Georgia Exhibits Student Curator: Sidonia Serafini
Mutiny on behalf of female prisoners, a hungry Georgia resident jailed for stealing a chicken, a woman flogged for refusing sexual advances. These are some of the stories that Sidonia Serafini, a doctoral student in English at the University of Georgia, explored in roughly 100 hours of curating materials for “The New South and the New Slavery.”
The exhibit is part of the new online site, Georgia Exhibits, a partnership of the Digital Library of Georgia and the New Georgia Encyclopedia. It grew out of a physical exhibit that she curated for the Hargrett Special Collections Library in 2018. “Curating the digital exhibit allowed me the time to further investigate stories about Georgia’s carceral systems that I highlighted in the Hargrett exhibit, but about which I still had many questions,” she said.
One of these gray areas was the fate of children whose parents were victims of the convict lease and chain gang systems.

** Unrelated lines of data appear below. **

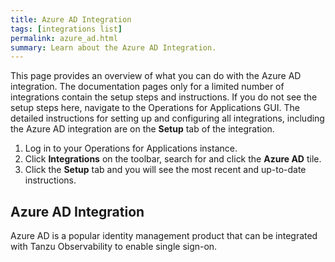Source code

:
 ```yaml
---
title: Azure AD Integration
tags: [integrations list]
permalink: azure_ad.html
summary: Learn about the Azure AD Integration.
---
```


This page provides an overview of what you can do with the Azure AD integration. The documentation pages only for a limited number of integrations contain the setup steps and instructions. If you do not see the setup steps here, navigate to the Operations for Applications GUI. The detailed instructions for setting up and configuring all integrations, including the Azure AD integration are on the **Setup** tab of the integration.

1. Log in to your Operations for Applications instance. 
2. Click **Integrations** on the toolbar, search for and click the **Azure AD** tile. 
3. Click the **Setup** tab and you will see the most recent and up-to-date instructions.

## Azure AD Integration

Azure AD is a popular identity management product that can be integrated with Tanzu Observability to enable single sign-on.



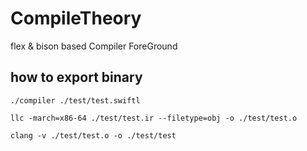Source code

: # CompileTheory
 flex & bison based Compiler ForeGround

## how to export binary

```
./compiler ./test/test.swiftl

llc -march=x86-64 ./test/test.ir --filetype=obj -o ./test/test.o

clang -v ./test/test.o -o ./test/test

```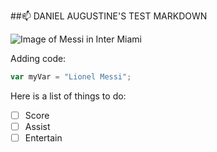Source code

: ##📫 DANIEL AUGUSTINE'S TEST MARKDOWN


![Image of Messi in Inter Miami](https://imgs.search.brave.com/7Q_b7Y6AIHltwsCF5_OBrAgJRt-Nbhcu3Jc1Ji9oz2U/rs:fit:860:0:0/g:ce/aHR0cHM6Ly93d3cu/dXNhdG9kYXkuY29t/L2djZG4vYXV0aG9y/aW5nL2F1dGhvcmlu/Zy1pbWFnZXMvMjAy/My8wOC8yMi9VU0FU/LzcwNjUxMzI0MDA3/LXVzYXRzaS0yMTA4/MzE5OS5qcGc_d2lk/dGg9NjYwJmhlaWdo/dD00NDAmZml0PWNy/b3AmZm9ybWF0PXBq/cGcmYXV0bz13ZWJw)

Adding code:
``` javascript
var myVar = "Lionel Messi";
```
Here is a list of things to do:
- [ ] Score
- [ ] Assist
- [ ] Entertain
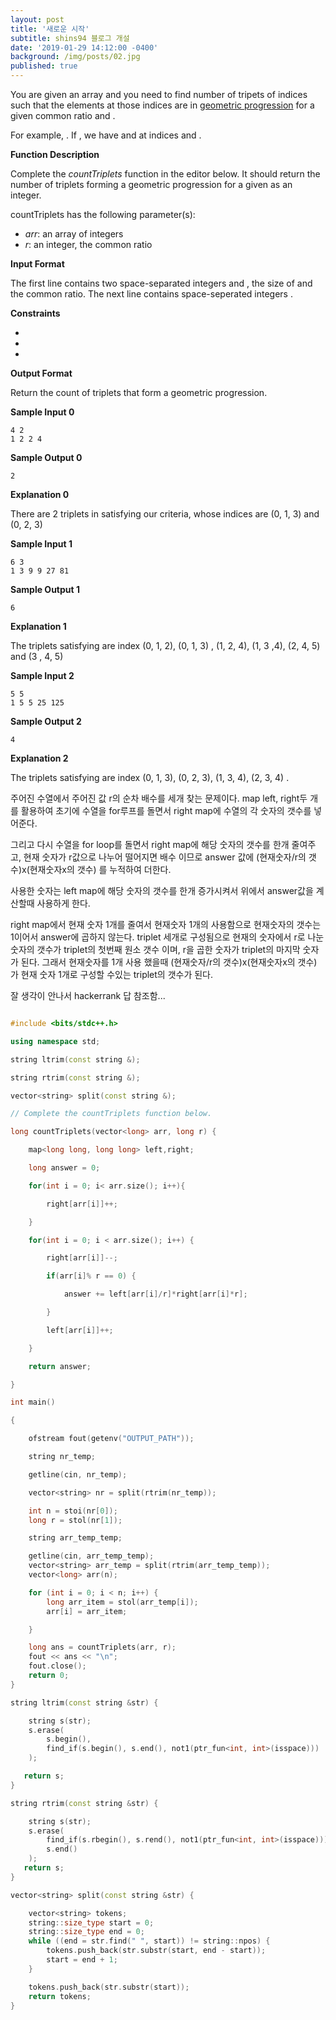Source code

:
 ```yaml
---
layout: post
title: '새로운 시작'
subtitle: shins94 블로그 개설
date: '2019-01-29 14:12:00 -0400'
background: /img/posts/02.jpg
published: true
---
```

You are given an array and you need to find number of tripets of indices  such that the elements at those indices are in [geometric progression](https://en.wikipedia.org/wiki/Geometric_progression) for a given common ratio  and . 

For example, . If , we have  and  at indices  and . 

**Function Description**

Complete the *countTriplets* function in the editor below. It should return the number of triplets forming a geometric progression for a given  as an integer.

countTriplets has the following parameter(s):

- *arr*: an array of integers
- *r*: an integer, the common ratio

**Input Format**

The first line contains two space-separated integers  and , the size of  and the common ratio. 
The next line contains  space-seperated integers . 

**Constraints**

- 
- 
- 

**Output Format**

Return the count of triplets that form a geometric progression. 

**Sample Input 0**

```
4 2
1 2 2 4
```

**Sample Output 0**

```
2
```

**Explanation 0**

There are 2 triplets in satisfying our criteria, whose indices are  (0, 1, 3)  and (0, 2, 3)  

**Sample Input 1**

```
6 3
1 3 9 9 27 81
```

**Sample Output 1**

```
6
```

**Explanation 1**

The triplets satisfying are index (0, 1, 2),  (0, 1, 3) , (1, 2, 4), (1, 3 ,4), (2, 4, 5) and (3 , 4, 5)

**Sample Input 2**

```
5 5
1 5 5 25 125
```

**Sample Output 2**

```
4
```

**Explanation 2**

The triplets satisfying are index (0, 1, 3), (0, 2, 3), (1, 3, 4), (2, 3, 4) .



주어진 수열에서 주어진 값 r의 순차 배수를 세개 찾는 문제이다. map left, right두 개를 활용하여 초기에 수열을 for루프를 돌면서 right map에 수열의 각 숫자의 갯수를 넣어준다.

그리고  다시 수열을 for loop를 돌면서 right map에 해당 숫자의 갯수를 한개 줄여주고, 현재 숫자가 r값으로 나누어 떨어지면 배수 이므로 answer 값에  (현재숫자/r의 갯수)x(현재숫자x의 갯수) 를 누적하여 더한다.

사용한 숫자는 left map에 해당 숫자의 갯수를 한개 증가시켜서 위에서 answer값을 계산할때 사용하게 한다.

right map에서 현재 숫자 1개를  줄여서 현재숫자 1개의 사용함으로 현재숫자의 갯수는 1이어서 answer에 곱하지 않는다. triplet 세개로 구성됨으로 현재의 숫자에서 r로 나눈 숫자의 갯수가 triplet의 첫번째 원소 갯수 이며, r을 곱한 숫자가 triplet의 마지막 숫자가 된다. 그래서 현재숫자를 1개 사용 했을때 (현재숫자/r의 갯수)x(현재숫자x의 갯수) 가 현재 숫자 1개로 구성할 수있는 triplet의 갯수가 된다. 

잘 생각이 안나서 hackerrank 답 참조함...

```c++

#include <bits/stdc++.h>

using namespace std;

string ltrim(const string &);

string rtrim(const string &);

vector<string> split(const string &);

// Complete the countTriplets function below.

long countTriplets(vector<long> arr, long r) {

    map<long long, long long> left,right;

    long answer = 0;

    for(int i = 0; i< arr.size(); i++){

        right[arr[i]]++;

    }

    for(int i = 0; i < arr.size(); i++) {

        right[arr[i]]--;

        if(arr[i]% r == 0) {

            answer += left[arr[i]/r]*right[arr[i]*r];

        }

        left[arr[i]]++;

    }

    return answer;

}

int main()

{

    ofstream fout(getenv("OUTPUT_PATH"));

    string nr_temp;

    getline(cin, nr_temp);

    vector<string> nr = split(rtrim(nr_temp));

    int n = stoi(nr[0]);
    long r = stol(nr[1]);

    string arr_temp_temp;

    getline(cin, arr_temp_temp);
    vector<string> arr_temp = split(rtrim(arr_temp_temp));
    vector<long> arr(n);

    for (int i = 0; i < n; i++) {
        long arr_item = stol(arr_temp[i]);
        arr[i] = arr_item;

    }

    long ans = countTriplets(arr, r);
    fout << ans << "\n";
    fout.close();
    return 0;
}

string ltrim(const string &str) {

    string s(str);
    s.erase(
        s.begin(),
        find_if(s.begin(), s.end(), not1(ptr_fun<int, int>(isspace)))
    );

   return s;
}

string rtrim(const string &str) {

    string s(str);
    s.erase(
        find_if(s.rbegin(), s.rend(), not1(ptr_fun<int, int>(isspace))).base(),
        s.end()
    );
   return s;
}

vector<string> split(const string &str) {

    vector<string> tokens;
    string::size_type start = 0;
    string::size_type end = 0;
    while ((end = str.find(" ", start)) != string::npos) {
        tokens.push_back(str.substr(start, end - start));
        start = end + 1;
    }

    tokens.push_back(str.substr(start));
    return tokens;
}
```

Another was the story of Martha Bass Holsey, an African American upholsterer from Athens, who reached across racial barriers to establish an orphanage and a daycare for working Black families.

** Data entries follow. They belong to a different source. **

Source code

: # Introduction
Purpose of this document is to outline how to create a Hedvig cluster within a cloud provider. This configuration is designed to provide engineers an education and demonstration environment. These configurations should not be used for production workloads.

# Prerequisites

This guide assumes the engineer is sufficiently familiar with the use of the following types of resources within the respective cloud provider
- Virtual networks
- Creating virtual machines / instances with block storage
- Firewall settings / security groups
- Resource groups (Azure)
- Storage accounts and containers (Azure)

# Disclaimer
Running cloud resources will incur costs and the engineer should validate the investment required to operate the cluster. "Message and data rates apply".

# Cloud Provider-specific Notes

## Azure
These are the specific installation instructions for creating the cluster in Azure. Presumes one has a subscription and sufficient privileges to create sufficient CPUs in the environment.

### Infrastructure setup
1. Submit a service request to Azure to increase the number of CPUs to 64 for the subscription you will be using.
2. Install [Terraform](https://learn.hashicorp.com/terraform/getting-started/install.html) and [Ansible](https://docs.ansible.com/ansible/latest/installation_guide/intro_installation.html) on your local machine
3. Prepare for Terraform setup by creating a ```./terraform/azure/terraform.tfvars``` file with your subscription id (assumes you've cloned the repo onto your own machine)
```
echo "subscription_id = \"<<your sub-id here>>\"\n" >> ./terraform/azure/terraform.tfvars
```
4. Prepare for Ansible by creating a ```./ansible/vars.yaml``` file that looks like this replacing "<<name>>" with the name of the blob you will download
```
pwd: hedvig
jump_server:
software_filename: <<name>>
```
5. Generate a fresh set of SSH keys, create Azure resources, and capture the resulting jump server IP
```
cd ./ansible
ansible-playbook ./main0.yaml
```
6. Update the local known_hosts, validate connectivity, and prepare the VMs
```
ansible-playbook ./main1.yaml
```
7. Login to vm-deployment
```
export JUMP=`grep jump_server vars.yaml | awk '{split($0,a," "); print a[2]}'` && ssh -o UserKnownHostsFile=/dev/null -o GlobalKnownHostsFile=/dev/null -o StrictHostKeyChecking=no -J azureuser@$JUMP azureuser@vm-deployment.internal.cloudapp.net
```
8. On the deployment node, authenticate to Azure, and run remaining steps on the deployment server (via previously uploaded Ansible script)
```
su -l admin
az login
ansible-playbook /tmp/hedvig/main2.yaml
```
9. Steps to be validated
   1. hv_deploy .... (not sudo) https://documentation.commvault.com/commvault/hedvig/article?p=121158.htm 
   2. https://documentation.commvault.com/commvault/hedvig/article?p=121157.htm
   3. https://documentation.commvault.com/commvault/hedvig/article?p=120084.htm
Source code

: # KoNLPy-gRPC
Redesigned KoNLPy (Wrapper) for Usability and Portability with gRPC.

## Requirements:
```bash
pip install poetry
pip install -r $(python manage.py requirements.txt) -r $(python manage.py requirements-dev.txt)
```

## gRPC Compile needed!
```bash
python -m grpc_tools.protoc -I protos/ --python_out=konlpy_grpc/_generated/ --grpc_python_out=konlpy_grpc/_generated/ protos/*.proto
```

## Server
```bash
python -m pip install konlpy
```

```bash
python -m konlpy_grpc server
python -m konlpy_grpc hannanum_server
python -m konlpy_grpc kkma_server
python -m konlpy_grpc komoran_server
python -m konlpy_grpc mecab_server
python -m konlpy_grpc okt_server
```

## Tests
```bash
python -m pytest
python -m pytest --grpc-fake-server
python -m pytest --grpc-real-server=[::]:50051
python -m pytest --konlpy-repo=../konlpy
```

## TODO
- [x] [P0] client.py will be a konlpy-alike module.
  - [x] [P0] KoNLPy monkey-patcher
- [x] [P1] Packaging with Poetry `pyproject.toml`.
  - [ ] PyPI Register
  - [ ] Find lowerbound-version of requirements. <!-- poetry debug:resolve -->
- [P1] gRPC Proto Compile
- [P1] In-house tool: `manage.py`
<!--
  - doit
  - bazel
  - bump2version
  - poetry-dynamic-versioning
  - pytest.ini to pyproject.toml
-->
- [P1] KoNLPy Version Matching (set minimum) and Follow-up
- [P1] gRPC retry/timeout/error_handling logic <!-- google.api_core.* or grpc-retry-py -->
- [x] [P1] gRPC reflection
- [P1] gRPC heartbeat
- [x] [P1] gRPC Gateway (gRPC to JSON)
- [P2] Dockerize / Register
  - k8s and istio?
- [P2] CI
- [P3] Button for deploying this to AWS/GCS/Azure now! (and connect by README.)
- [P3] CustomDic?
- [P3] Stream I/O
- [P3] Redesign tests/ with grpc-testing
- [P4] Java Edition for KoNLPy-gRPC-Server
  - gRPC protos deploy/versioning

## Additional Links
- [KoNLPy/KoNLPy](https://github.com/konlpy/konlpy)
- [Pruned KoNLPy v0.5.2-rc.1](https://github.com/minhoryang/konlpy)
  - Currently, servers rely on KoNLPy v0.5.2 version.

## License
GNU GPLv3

The new exhibit dives deeper into this research while also expanding on the afterlives of these systems, namely mass incarceration and Georgia’s privatized prisons.

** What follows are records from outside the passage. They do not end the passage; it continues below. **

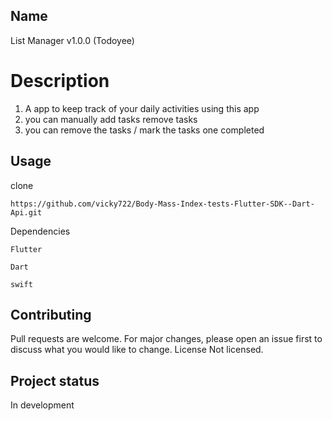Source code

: ## Name
List Manager v1.0.0 (Todoyee)

# Description

1) A app to keep track of your daily activities using this app
2) you can manually add tasks remove tasks
3) you can remove the tasks / mark the tasks one completed


## Usage

clone
```
https://github.com/vicky722/Body-Mass-Index-tests-Flutter-SDK--Dart-Api.git
```
Dependencies 
```Android studio
Flutter
```

```
Dart
```
```
swift
```


## Contributing
Pull requests are welcome. For major changes, please open an issue first to discuss what you would like to change.
License
Not licensed.

## Project status
In development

“As anyone who has spent time steeped in the archives understands, one of the excitements of this kind of research is that, in searching for one story, you are often led to another,” Serafini said.
Although there are still gaps to fill about the history of convict labor in Georgia, Serafini hopes that continued conversations, chance discoveries, and the addition of newly digitized records will further pull back the veil of untold Black history in Athens and elsewhere in the state.